__Data extracts__
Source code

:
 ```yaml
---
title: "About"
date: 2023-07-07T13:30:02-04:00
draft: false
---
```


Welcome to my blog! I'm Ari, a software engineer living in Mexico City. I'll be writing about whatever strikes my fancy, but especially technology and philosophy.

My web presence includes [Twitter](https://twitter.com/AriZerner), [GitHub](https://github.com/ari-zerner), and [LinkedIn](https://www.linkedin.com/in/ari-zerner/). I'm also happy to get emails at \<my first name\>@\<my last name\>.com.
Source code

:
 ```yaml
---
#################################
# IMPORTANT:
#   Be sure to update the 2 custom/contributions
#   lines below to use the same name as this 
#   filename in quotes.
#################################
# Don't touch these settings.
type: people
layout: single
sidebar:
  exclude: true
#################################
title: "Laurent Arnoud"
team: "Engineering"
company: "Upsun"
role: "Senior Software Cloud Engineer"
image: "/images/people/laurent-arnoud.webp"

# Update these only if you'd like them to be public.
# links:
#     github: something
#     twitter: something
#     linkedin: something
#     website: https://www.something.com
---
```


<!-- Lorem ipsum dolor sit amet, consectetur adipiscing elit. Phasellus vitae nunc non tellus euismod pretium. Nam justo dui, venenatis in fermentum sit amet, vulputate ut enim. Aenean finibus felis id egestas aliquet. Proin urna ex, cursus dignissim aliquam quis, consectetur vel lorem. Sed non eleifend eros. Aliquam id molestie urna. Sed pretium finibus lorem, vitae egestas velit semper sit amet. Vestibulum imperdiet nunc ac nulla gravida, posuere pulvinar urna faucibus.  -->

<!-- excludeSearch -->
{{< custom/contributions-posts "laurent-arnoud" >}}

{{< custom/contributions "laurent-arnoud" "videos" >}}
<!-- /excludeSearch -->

__Activity__
The records above must be transcribed without a single omission.

__Solution to this problem__
Source code

:
 ```yaml
---
title: "About"
date: 2023-07-07T13:30:02-04:00
draft: false
---
```


Welcome to my blog! I'm Ari, a software engineer living in Mexico City. I'll be writing about whatever strikes my fancy, but especially technology and philosophy.

My web presence includes [Twitter](https://twitter.com/AriZerner), [GitHub](https://github.com/ari-zerner), and [LinkedIn](https://www.linkedin.com/in/ari-zerner/). I'm also happy to get emails at \<my first name\>@\<my last name\>.com.
Source code

:
 ```yaml
---
#################################
# IMPORTANT:
#   Be sure to update the 2 custom/contributions
#   lines below to use the same name as this 
#   filename in quotes.
#################################
# Don't touch these settings.
type: people
layout: single
sidebar:
  exclude: true
#################################
title: "Laurent Arnoud"
team: "Engineering"
company: "Upsun"
role: "Senior Software Cloud Engineer"
image: "/images/people/laurent-arnoud.webp"

# Update these only if you'd like them to be public.
# links:
#     github: something
#     twitter: something
#     linkedin: something
#     website: https://www.something.com
---
```


<!-- Lorem ipsum dolor sit amet, consectetur adipiscing elit. Phasellus vitae nunc non tellus euismod pretium. Nam justo dui, venenatis in fermentum sit amet, vulputate ut enim. Aenean finibus felis id egestas aliquet. Proin urna ex, cursus dignissim aliquam quis, consectetur vel lorem. Sed non eleifend eros. Aliquam id molestie urna. Sed pretium finibus lorem, vitae egestas velit semper sit amet. Vestibulum imperdiet nunc ac nulla gravida, posuere pulvinar urna faucibus.  -->

<!-- excludeSearch -->
{{< custom/contributions-posts "laurent-arnoud" >}}

{{< custom/contributions "laurent-arnoud" "videos" >}}
<!-- /excludeSearch -->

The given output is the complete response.